__Data supplied__:
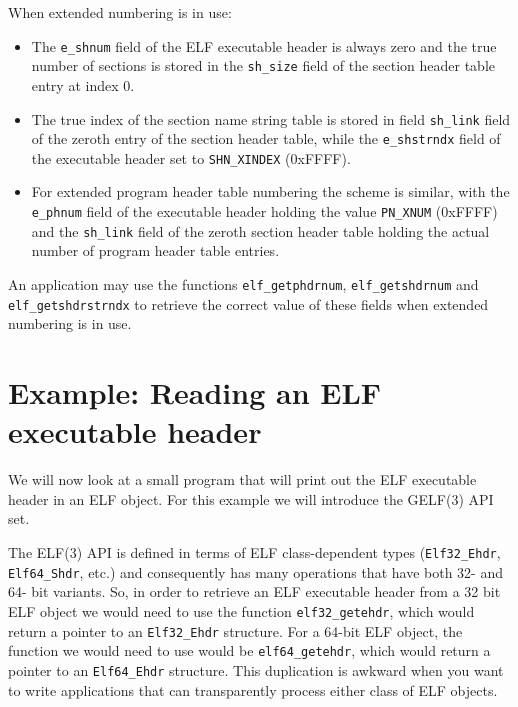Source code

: \documentclass[a4paper,pdftex]{book}
\newcommand{\constant}[1]{\texttt{#1}}
\newcommand{\function}[1]{\texttt{#1}}
\newcommand{\parameter}[1]{\texttt{#1}}
\newcommand{\type}[1]{\texttt{#1}}
\begin{document}
When extended numbering is in use:

\begin{itemize}
\item The \parameter{e\_shnum} field of the ELF executable header is
  always zero and the true number of sections is stored in the
  \parameter{sh\_size} field of the section header table entry at
  index 0.
\item The  true index of the
  section name string table is stored in field \parameter{sh\_link}
  field of the zeroth entry of the section header table, while the
  \parameter{e\_shstrndx} field of the executable header set to
  \constant{SHN\_XINDEX} (0xFFFF).
\item {} For extended
  program header table numbering the scheme is similar, with the
  \parameter{e\_phnum} field of the executable header holding the
  value \constant{PN\_XNUM} (0xFFFF) and the \parameter{sh\_link}
  field of the zeroth section header table holding the actual number
  of program header table entries.
\end{itemize}

An  application may use
the functions \function{elf\_getphdrnum}, \function{elf\_getshdrnum}
and \function{elf\_getshdrstrndx} to retrieve the correct value of
these fields when extended numbering is in use.

\section{Example: Reading an ELF executable header}

We will now look at a small program that will print out the ELF
executable header in an ELF object. For this example we will introduce
the GELF(3) API set.%

The ELF(3) API is defined in terms of ELF class-dep\-endent types
(\type{Elf32\_\-Ehdr}, \type{Elf64\_\-Shdr}, etc.) and consequently
has many operations that have both 32- and 64- bit variants.  So, in
order to retrieve an ELF executable header from a 32 bit ELF object we
would need to use the function \function{elf32\_getehdr}, which would
return a pointer to an \type{Elf32\_Ehdr} structure.  For a 64-bit ELF
object, the function we would need to use would be
\function{elf64\_getehdr}, which would return a pointer to an
\type{Elf64\_Ehdr} structure.  This duplication is awkward when you
want to write applications that can transparently process either class
of ELF objects.%
\end{document}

__What is expected__: The string "retrieve" appears in how many lines above? Answer with the number only.

__Completed exercise__: 2